I take this with a pinch of caveats because I’ve heard a similar story in which prayer did work. I have no direct way of knowing which account is correct, but I strongly suspect it’s Dawkins. I won’t lean over backwards to give Deep Faith reasons for why it didn’t work, like some theologians he gleefully goes on to quote – I’ll just say that if you want to prove the existence of a thinking, reasoning intelligence then you don’t reduce it to the status of a lab rat; and if that intelligence is in the habit of handing out favours when and as he feels like, you don't treat them as a mechanical process that is there on demand. That’s the logical flaw of the experiment, never mind the moral and ethical ones.
Here is Ben’s take on prayer.
I was running low on petrol so I decided to divert from my ordinary route home from work, and go via Tesco to fill up. This means coming off the A34, driving up to the Tesco roundabout and turning right. With no traffic around, you can do this in 30 seconds.

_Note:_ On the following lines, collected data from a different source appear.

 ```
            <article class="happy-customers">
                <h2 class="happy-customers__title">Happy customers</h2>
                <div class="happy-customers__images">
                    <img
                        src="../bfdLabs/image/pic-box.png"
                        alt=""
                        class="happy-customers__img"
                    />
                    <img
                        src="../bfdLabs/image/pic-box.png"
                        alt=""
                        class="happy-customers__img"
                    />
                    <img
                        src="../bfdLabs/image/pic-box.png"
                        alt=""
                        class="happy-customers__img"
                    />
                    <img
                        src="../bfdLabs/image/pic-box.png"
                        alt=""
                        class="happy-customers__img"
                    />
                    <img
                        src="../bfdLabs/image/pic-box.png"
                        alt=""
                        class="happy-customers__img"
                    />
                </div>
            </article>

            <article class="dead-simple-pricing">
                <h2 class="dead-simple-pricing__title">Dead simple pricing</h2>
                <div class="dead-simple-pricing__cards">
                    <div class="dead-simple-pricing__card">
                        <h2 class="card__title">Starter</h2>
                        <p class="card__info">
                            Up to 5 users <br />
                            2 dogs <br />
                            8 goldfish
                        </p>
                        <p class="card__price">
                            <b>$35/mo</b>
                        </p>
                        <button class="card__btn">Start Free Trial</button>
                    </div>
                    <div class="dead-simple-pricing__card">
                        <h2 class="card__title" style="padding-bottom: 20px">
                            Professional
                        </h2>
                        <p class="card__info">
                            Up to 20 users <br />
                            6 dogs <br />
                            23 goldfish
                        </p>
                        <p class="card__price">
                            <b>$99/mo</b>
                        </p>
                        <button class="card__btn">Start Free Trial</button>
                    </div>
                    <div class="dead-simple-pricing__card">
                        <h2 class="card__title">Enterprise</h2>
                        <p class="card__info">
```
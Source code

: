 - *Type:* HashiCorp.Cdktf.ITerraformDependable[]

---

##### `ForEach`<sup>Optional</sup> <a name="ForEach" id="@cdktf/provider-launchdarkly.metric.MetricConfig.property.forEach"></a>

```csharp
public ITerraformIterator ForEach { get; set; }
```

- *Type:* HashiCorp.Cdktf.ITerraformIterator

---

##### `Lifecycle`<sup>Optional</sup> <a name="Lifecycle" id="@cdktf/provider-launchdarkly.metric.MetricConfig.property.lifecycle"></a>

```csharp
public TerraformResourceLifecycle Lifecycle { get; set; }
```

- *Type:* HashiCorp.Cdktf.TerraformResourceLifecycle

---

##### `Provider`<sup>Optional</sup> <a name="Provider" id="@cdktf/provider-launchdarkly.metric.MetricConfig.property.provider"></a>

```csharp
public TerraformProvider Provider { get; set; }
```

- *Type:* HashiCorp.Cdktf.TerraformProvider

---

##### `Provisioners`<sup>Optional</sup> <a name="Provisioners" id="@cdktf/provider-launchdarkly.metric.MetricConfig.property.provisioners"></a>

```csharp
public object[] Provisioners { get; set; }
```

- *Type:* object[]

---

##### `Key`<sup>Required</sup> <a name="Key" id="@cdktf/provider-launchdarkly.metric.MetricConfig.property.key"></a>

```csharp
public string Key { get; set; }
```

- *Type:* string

When Abingdon is having a Bad Traffic Day, like this day in question, it can take 40 minutes.
Forty minutes later, having finally crawled up to the Tesco roundabout, my schedule for the evening was already way off. So I just did a full 180 (UPDATE: I meant 360, gaah!) round the roundabout, back to the A34 in 30 seconds, and took an alternative route home that took a further 10 minutes. Then I had my dinner, went out to a meeting scheduled for later that evening, and filled up en route to that instead. At the garage, I met a lady from out of town who was badly lost and wanted directions to a particular road. Which I was able to give her.
I don’t know if she was religious; I don’t know if she had prayed for help in finding her way about town. It’s still entirely possible that as she drove away she sent up a quick thanks for meeting someone who could help her. I certainly sent up a quick thanks that I was able to help. Neither of us would imagine for a second that God had inflicted a Bad Traffic Day on Abingdon, inconveniencing hundreds of drivers with a knock on to thousands if you include family members, just so I could help the lady find Appleford Drive. (It's hard to imagine a loving God inflicting one of Abingdon’s Bad Traffic Days on anyone. Sodom and Gomorrah got off more lightly.)

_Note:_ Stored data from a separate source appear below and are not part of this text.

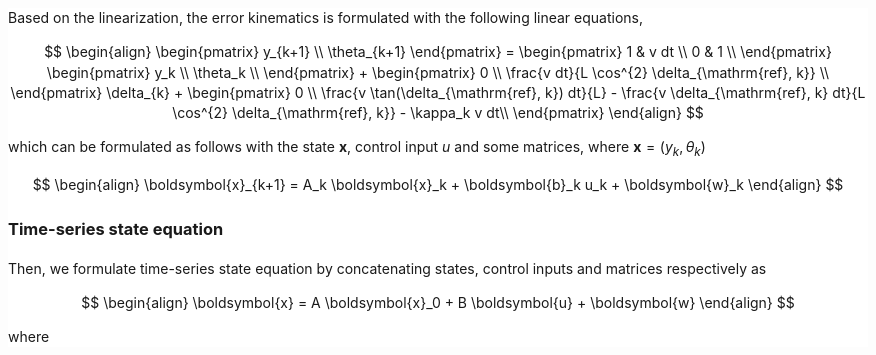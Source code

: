 Based on the linearization, the error kinematics is formulated with the following linear equations,

$$
\begin{align}
    \begin{pmatrix}
        y_{k+1} \\
        \theta_{k+1}
    \end{pmatrix}
    =
    \begin{pmatrix}
        1 & v dt \\
        0 & 1 \\
    \end{pmatrix}
    \begin{pmatrix}
        y_k \\
        \theta_k \\
    \end{pmatrix}
    +
    \begin{pmatrix}
        0 \\
        \frac{v dt}{L \cos^{2} \delta_{\mathrm{ref}, k}} \\
    \end{pmatrix}
    \delta_{k}
    +
    \begin{pmatrix}
        0 \\
        \frac{v \tan(\delta_{\mathrm{ref}, k}) dt}{L} - \frac{v \delta_{\mathrm{ref}, k} dt}{L \cos^{2} \delta_{\mathrm{ref}, k}} - \kappa_k v dt\\
    \end{pmatrix}
\end{align}
$$

which can be formulated as follows with the state $\boldsymbol{x}$, control input $u$ and some matrices, where $\boldsymbol{x} = (y_k, \theta_k)$

$$
\begin{align}
  \boldsymbol{x}_{k+1} = A_k \boldsymbol{x}_k + \boldsymbol{b}_k u_k + \boldsymbol{w}_k
\end{align}
$$

### Time-series state equation

Then, we formulate time-series state equation by concatenating states, control inputs and matrices respectively as

$$
\begin{align}
  \boldsymbol{x} = A \boldsymbol{x}_0 + B \boldsymbol{u} + \boldsymbol{w}
\end{align}
$$

where
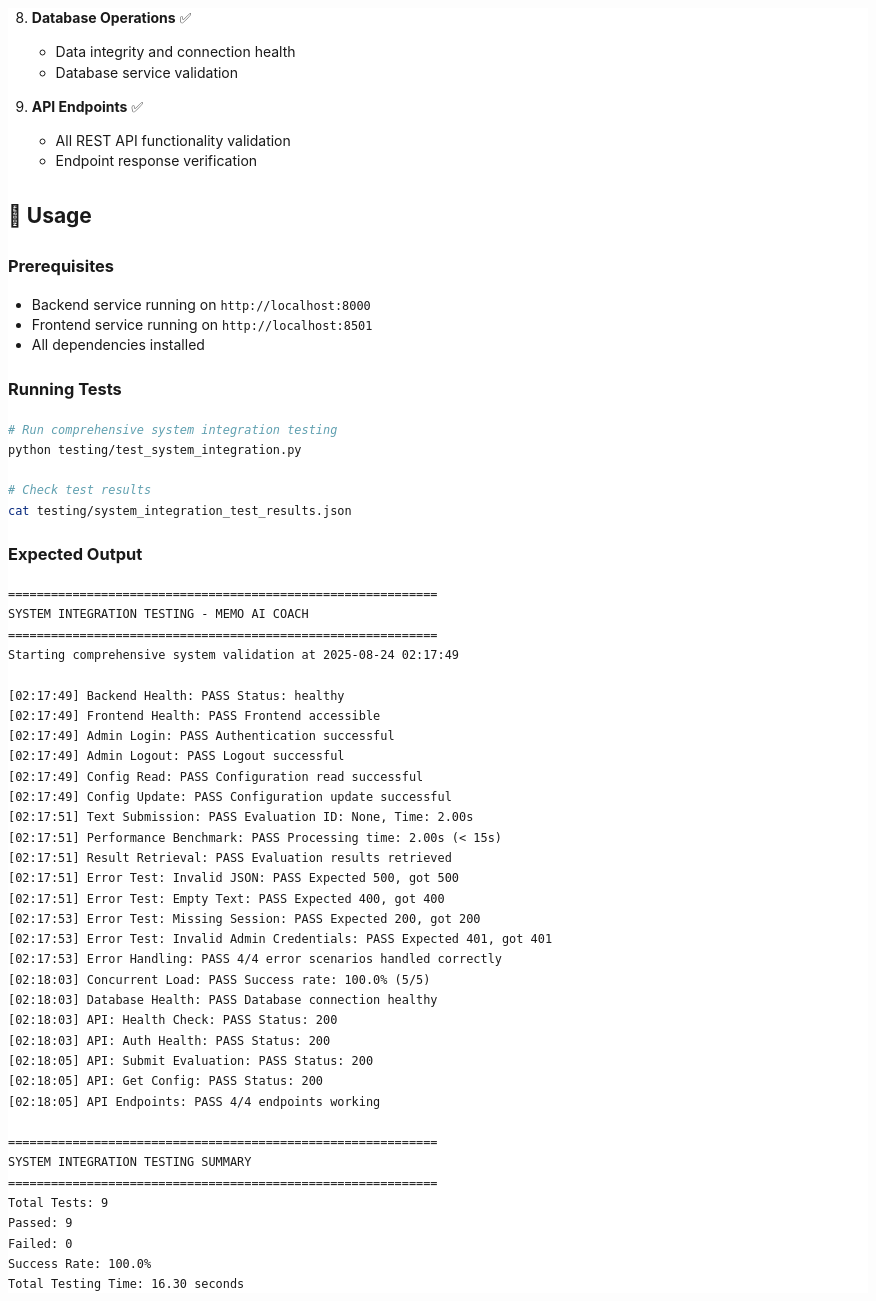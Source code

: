 8. **Database Operations** ✅
   - Data integrity and connection health
   - Database service validation

9. **API Endpoints** ✅
   - All REST API functionality validation
   - Endpoint response verification

## 🚀 Usage

### Prerequisites
- Backend service running on `http://localhost:8000`
- Frontend service running on `http://localhost:8501`
- All dependencies installed

### Running Tests

```bash
# Run comprehensive system integration testing
python testing/test_system_integration.py

# Check test results
cat testing/system_integration_test_results.json
```

### Expected Output

```
============================================================
SYSTEM INTEGRATION TESTING - MEMO AI COACH
============================================================
Starting comprehensive system validation at 2025-08-24 02:17:49

[02:17:49] Backend Health: PASS Status: healthy
[02:17:49] Frontend Health: PASS Frontend accessible
[02:17:49] Admin Login: PASS Authentication successful
[02:17:49] Admin Logout: PASS Logout successful
[02:17:49] Config Read: PASS Configuration read successful
[02:17:49] Config Update: PASS Configuration update successful
[02:17:51] Text Submission: PASS Evaluation ID: None, Time: 2.00s
[02:17:51] Performance Benchmark: PASS Processing time: 2.00s (< 15s)
[02:17:51] Result Retrieval: PASS Evaluation results retrieved
[02:17:51] Error Test: Invalid JSON: PASS Expected 500, got 500
[02:17:51] Error Test: Empty Text: PASS Expected 400, got 400
[02:17:53] Error Test: Missing Session: PASS Expected 200, got 200
[02:17:53] Error Test: Invalid Admin Credentials: PASS Expected 401, got 401
[02:17:53] Error Handling: PASS 4/4 error scenarios handled correctly
[02:18:03] Concurrent Load: PASS Success rate: 100.0% (5/5)
[02:18:03] Database Health: PASS Database connection healthy
[02:18:03] API: Health Check: PASS Status: 200
[02:18:03] API: Auth Health: PASS Status: 200
[02:18:05] API: Submit Evaluation: PASS Status: 200
[02:18:05] API: Get Config: PASS Status: 200
[02:18:05] API Endpoints: PASS 4/4 endpoints working

============================================================
SYSTEM INTEGRATION TESTING SUMMARY
============================================================
Total Tests: 9
Passed: 9
Failed: 0
Success Rate: 100.0%
Total Testing Time: 16.30 seconds

```
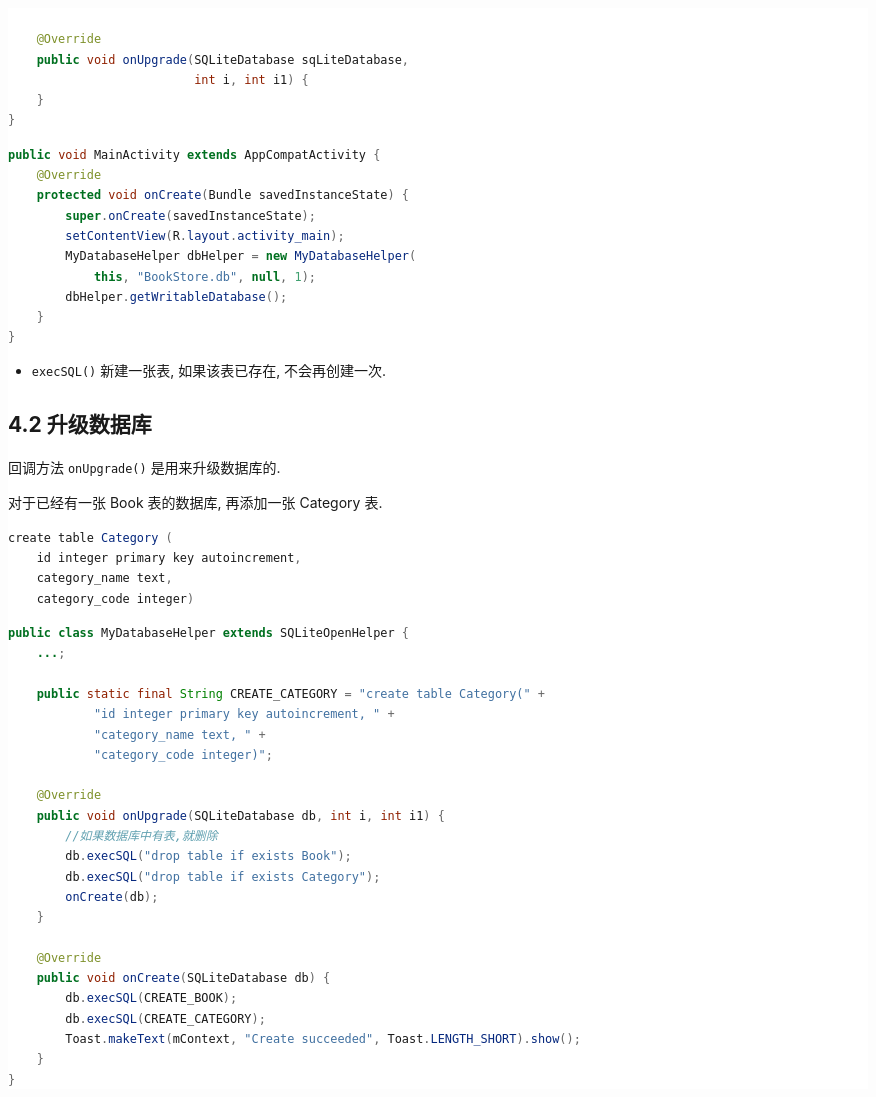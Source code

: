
 ```java

    @Override
    public void onUpgrade(SQLiteDatabase sqLiteDatabase, 
                          int i, int i1) {
    }
}
```

```java
public void MainActivity extends AppCompatActivity {
    @Override
    protected void onCreate(Bundle savedInstanceState) {
        super.onCreate(savedInstanceState);
        setContentView(R.layout.activity_main);
        MyDatabaseHelper dbHelper = new MyDatabaseHelper(
            this, "BookStore.db", null, 1);
        dbHelper.getWritableDatabase();
    }
}
```

+ `execSQL()` 新建一张表, 如果该表已存在, 不会再创建一次.

## 4.2 升级数据库
回调方法 `onUpgrade()` 是用来升级数据库的.

对于已经有一张 Book 表的数据库, 再添加一张 Category 表.

```java
create table Category (
    id integer primary key autoincrement,
    category_name text,
    category_code integer)
```

```java
public class MyDatabaseHelper extends SQLiteOpenHelper {
    ...;

    public static final String CREATE_CATEGORY = "create table Category(" +
            "id integer primary key autoincrement, " +
            "category_name text, " +
            "category_code integer)";

    @Override
    public void onUpgrade(SQLiteDatabase db, int i, int i1) {
        //如果数据库中有表,就删除
        db.execSQL("drop table if exists Book");
        db.execSQL("drop table if exists Category");
        onCreate(db);
    }
    
    @Override
    public void onCreate(SQLiteDatabase db) {
        db.execSQL(CREATE_BOOK);
        db.execSQL(CREATE_CATEGORY);
        Toast.makeText(mContext, "Create succeeded", Toast.LENGTH_SHORT).show();
    }
}
```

My mental image is of a grid stretching out ahead of me. A grid of events, or non events, that affect everyone. My life, and the lives of everyone else, rattle through the grid randomly like pinballs. We bump into the events, we bump into each other. It's a chaotic, non-predictable process. Prayer is a way of bringing a bit more order into it. It puts you in a state of mind and being that gravitates more towards, or away from, certain events and lives than others. It makes you able to find some good wherever you find yourself. It puts yourself second and others first. It helps good spread out to encompass other people, not just yourself. And quite possibly – a bit like Dawkins’s Climbing Mount Improbable – it will bring you via a series of smaller events to a big event that, had you jumped straight there, would have seemed to be in violation of the laws of the universe.
Drat. I feel the need to give a particular key testimony in my life coming on. But not here. Maybe tomorrow.
[I thought of heading this post with another anagram, but "Richard Dawkins The God Delusion" is an anagram of "Swindled and rigorous thickhead". Which would be unkind, so I went with the Mamas & the Papas instead.]